Supermassive black hole feedback occurs when accreting black holes inject energy into their surroundings through jets, radiation, and winds. This energy heats gas, drives outflows, and prevents gas from cooling into stars. In early universe systems, this feedback was particularly vigorous, suppressing star formation in massive galaxies and regulating black hole growth—a critical process for understanding cosmic structure assembly.

In the early universe, black holes were accreting at higher rates relative to their masses, feeding on dense gas in chaotic merger environments. These conditions enabled more efficient energy injection and stronger coupling between black holes and their surroundings. Additionally, galaxies were smaller and less massive, so feedback impacts were more dramatic relative to system sizes.

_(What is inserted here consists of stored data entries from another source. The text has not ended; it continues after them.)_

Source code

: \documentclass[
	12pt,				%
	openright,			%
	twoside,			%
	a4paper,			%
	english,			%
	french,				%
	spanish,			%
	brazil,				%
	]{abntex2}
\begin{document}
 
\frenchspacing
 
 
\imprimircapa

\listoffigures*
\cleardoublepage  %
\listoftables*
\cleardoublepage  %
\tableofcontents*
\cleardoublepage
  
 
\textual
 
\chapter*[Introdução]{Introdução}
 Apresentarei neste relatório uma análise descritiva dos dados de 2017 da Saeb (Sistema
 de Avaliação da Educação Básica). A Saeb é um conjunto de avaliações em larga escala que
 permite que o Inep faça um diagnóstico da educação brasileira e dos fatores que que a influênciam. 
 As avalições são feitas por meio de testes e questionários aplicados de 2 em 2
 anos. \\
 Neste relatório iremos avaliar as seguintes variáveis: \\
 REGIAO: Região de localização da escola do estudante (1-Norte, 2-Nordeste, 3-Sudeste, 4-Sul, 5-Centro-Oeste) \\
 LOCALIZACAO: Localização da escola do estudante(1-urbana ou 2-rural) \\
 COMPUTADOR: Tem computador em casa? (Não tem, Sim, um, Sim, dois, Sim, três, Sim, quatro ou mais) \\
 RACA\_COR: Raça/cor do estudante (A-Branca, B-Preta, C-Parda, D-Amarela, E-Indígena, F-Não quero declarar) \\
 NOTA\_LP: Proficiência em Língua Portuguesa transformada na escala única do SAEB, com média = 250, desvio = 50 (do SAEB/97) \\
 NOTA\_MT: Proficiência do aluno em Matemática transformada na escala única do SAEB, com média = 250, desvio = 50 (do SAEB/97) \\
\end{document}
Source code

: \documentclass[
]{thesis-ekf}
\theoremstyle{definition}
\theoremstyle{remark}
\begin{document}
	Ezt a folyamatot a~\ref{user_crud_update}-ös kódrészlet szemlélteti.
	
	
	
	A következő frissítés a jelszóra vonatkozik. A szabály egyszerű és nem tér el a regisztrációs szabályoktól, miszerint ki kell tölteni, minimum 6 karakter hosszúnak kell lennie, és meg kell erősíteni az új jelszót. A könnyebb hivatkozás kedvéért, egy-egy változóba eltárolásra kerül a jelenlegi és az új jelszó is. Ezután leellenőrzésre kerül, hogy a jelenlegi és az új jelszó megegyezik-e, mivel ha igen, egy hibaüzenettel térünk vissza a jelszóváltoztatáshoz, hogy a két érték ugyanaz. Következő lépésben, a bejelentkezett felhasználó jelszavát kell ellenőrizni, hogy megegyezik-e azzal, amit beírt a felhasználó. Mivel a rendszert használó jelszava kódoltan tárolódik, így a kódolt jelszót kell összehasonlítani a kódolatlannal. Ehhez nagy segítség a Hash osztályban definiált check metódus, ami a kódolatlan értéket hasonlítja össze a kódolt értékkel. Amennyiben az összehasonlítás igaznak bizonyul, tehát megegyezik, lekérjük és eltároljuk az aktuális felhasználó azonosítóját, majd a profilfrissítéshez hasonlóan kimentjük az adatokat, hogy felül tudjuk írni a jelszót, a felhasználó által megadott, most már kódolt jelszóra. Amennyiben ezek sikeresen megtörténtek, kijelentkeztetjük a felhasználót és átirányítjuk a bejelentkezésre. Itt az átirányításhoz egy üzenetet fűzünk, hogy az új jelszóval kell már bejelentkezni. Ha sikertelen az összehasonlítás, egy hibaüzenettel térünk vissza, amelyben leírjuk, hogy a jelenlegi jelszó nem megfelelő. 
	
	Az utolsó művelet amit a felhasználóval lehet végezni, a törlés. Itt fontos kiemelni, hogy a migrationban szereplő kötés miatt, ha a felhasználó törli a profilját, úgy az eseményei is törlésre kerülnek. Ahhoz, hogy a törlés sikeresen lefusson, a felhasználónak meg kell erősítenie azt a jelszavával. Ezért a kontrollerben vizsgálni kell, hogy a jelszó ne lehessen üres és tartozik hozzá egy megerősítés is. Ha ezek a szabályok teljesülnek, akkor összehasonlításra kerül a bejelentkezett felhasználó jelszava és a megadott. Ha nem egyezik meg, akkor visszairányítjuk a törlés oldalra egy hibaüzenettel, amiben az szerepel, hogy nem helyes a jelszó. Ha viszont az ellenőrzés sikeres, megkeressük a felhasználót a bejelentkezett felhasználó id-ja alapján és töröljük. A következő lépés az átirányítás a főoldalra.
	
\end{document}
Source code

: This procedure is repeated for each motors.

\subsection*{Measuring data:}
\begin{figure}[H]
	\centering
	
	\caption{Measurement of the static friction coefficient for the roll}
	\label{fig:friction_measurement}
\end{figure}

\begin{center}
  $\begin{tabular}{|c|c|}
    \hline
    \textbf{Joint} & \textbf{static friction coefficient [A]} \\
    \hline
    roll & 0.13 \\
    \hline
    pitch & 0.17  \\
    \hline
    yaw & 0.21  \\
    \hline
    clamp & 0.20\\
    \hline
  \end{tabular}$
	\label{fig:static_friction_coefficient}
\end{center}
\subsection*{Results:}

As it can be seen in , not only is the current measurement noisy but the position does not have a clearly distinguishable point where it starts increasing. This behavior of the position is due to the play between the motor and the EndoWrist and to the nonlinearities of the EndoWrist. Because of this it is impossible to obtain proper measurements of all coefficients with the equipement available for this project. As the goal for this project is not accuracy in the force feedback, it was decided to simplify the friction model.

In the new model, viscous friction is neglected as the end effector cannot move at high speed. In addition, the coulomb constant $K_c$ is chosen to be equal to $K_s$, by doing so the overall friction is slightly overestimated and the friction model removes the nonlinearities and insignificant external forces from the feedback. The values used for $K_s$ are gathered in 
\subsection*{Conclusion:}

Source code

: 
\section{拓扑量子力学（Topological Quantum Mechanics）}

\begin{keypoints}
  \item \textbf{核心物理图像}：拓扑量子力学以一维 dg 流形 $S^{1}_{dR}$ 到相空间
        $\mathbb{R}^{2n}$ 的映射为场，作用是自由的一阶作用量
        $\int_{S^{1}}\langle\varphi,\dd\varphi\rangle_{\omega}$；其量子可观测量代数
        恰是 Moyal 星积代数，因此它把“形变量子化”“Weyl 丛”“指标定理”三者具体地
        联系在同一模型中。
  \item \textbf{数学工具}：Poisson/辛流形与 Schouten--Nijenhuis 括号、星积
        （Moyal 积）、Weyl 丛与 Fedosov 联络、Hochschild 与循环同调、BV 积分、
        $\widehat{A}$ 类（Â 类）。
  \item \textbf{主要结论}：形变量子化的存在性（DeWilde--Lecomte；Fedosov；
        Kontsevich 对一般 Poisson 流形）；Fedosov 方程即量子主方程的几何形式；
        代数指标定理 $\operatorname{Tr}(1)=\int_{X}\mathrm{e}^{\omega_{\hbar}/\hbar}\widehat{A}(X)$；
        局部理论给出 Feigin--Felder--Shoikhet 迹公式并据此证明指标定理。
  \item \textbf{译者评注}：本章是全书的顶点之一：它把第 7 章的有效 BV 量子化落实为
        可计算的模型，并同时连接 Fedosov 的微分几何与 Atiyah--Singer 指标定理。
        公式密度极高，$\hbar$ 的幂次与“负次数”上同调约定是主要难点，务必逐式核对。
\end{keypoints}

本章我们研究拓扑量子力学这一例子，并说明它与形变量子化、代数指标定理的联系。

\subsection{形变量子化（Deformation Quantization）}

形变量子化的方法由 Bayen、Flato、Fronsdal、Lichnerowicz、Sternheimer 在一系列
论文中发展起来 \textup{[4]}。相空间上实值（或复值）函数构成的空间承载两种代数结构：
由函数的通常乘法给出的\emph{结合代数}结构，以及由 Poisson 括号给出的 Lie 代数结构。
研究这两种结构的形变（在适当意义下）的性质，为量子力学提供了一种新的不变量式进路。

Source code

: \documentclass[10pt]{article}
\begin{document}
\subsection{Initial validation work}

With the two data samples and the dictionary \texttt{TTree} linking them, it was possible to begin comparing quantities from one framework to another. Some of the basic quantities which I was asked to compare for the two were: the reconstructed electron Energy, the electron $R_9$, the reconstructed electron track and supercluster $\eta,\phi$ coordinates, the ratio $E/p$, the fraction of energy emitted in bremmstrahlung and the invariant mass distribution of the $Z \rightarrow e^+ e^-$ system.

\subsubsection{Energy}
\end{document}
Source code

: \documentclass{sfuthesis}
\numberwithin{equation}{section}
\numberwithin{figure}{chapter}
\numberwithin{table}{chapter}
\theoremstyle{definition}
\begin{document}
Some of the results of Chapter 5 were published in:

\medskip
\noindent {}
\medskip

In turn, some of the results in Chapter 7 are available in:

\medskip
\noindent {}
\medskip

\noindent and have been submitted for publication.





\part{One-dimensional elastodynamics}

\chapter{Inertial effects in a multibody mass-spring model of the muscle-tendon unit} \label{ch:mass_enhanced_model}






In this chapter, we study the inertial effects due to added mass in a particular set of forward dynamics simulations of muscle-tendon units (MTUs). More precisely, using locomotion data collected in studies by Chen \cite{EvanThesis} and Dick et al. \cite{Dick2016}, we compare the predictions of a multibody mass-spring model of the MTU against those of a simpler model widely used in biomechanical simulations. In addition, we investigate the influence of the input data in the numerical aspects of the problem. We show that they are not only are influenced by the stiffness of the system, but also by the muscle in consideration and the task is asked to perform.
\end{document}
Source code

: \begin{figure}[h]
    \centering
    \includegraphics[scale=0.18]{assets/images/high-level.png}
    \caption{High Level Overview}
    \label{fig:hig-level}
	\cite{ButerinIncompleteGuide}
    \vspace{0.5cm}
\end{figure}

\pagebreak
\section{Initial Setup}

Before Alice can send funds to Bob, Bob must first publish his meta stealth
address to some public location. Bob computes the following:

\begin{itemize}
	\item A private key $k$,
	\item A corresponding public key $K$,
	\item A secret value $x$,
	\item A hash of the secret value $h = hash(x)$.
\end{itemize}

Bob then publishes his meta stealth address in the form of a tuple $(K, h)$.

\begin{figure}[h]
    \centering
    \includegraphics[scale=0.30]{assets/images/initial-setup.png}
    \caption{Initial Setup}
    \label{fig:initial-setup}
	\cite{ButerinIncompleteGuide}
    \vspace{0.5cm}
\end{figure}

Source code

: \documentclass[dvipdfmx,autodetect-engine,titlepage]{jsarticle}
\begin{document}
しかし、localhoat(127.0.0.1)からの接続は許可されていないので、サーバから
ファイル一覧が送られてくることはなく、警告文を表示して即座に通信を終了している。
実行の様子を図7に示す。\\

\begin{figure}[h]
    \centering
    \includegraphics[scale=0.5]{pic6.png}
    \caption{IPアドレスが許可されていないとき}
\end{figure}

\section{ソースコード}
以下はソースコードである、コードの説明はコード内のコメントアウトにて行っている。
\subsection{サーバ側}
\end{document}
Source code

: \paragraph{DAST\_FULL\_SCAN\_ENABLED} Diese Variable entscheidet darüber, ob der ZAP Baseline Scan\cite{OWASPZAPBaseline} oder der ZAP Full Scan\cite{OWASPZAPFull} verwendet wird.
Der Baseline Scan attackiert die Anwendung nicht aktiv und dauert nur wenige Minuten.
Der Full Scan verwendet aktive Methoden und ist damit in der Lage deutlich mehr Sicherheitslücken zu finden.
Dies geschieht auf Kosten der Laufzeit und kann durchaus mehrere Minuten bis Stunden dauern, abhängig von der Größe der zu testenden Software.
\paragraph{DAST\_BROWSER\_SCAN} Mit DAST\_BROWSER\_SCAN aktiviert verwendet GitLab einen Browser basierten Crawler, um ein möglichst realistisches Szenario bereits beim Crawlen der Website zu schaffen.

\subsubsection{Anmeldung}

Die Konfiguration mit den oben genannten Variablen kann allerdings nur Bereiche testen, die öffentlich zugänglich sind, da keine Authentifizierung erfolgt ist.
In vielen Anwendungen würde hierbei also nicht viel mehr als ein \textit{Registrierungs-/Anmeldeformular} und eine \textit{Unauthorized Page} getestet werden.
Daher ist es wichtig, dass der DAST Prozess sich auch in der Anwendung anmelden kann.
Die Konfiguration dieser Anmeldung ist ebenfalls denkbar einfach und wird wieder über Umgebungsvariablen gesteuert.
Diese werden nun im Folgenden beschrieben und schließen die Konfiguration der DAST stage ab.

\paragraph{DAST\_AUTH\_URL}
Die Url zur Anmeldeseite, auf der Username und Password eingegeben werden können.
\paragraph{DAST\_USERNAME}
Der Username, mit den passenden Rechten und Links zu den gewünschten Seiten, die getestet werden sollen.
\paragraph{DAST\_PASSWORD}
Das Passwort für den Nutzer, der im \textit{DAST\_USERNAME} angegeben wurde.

Computational simulations track the simultaneous evolution of gas, stars, and black holes during galaxy mergers, revealing how feedback energy couples to different gas phases and how feedback strength depends on merger properties. These simulations can be validated against JWST observations and used to predict feedback's role in other epochs and environments.

The M-sigma relation is a tight correlation between supermassive black hole mass and galaxy bulge velocity dispersion, suggesting they co-evolve. Feedback provides a physical mechanism: black holes regulate their own growth by heating gas and driving outflows, with the efficiency depending on galaxy properties. This bidirectional coupling naturally produces observed correlations.